WHAT TO PRODUCE: Below is some data. Retype exactly the lines starting at the one with "and surprising them" and ending at the one with "in original quality.".

==================================================

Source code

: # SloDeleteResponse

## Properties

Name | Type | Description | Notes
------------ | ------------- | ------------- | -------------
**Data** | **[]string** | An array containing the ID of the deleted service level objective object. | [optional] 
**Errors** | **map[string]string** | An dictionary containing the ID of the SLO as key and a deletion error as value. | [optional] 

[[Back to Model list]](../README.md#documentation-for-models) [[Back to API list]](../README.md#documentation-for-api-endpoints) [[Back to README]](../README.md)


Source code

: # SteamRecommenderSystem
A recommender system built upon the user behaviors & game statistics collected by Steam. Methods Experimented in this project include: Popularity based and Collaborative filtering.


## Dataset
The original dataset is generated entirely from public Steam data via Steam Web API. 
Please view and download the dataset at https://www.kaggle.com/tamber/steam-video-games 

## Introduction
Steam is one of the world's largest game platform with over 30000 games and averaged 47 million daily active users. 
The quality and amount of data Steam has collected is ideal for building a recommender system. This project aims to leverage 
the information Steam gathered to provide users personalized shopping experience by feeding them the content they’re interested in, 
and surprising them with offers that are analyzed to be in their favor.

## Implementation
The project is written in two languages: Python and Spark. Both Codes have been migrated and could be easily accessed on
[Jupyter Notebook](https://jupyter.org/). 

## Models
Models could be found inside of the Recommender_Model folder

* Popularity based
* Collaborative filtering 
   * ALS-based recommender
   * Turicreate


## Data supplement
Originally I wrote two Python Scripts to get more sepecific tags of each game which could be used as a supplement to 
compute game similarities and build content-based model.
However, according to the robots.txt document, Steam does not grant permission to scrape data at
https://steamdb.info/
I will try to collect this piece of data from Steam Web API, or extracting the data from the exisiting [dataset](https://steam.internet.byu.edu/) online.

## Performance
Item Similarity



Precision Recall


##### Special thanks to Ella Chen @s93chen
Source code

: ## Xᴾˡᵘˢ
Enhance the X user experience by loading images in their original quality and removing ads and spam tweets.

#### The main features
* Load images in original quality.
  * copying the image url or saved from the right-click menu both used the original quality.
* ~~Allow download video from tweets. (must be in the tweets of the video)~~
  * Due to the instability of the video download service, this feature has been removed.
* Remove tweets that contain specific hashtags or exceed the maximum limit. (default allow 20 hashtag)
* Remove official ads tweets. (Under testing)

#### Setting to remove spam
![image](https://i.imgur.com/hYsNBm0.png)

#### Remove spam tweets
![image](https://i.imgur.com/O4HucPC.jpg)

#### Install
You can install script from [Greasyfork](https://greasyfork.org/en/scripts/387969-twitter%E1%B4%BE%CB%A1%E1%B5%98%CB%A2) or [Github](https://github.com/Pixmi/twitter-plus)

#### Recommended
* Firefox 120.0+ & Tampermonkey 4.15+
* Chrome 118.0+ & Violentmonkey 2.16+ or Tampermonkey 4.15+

==================================================

ANSWER SECTION:
and surprising them with offers that are analyzed to be in their favor.

## Implementation
The project is written in two languages: Python and Spark. Both Codes have been migrated and could be easily accessed on
[Jupyter Notebook](https://jupyter.org/). 

## Models
Models could be found inside of the Recommender_Model folder

* Popularity based
* Collaborative filtering 
   * ALS-based recommender
   * Turicreate


## Data supplement
Originally I wrote two Python Scripts to get more sepecific tags of each game which could be used as a supplement to 
compute game similarities and build content-based model.
However, according to the robots.txt document, Steam does not grant permission to scrape data at
https://steamdb.info/
I will try to collect this piece of data from Steam Web API, or extracting the data from the exisiting [dataset](https://steam.internet.byu.edu/) online.

## Performance
Item Similarity



Precision Recall


##### Special thanks to Ella Chen @s93chen
Source code

: ## Xᴾˡᵘˢ
Enhance the X user experience by loading images in their original quality and removing ads and spam tweets.

#### The main features
* Load images in original quality.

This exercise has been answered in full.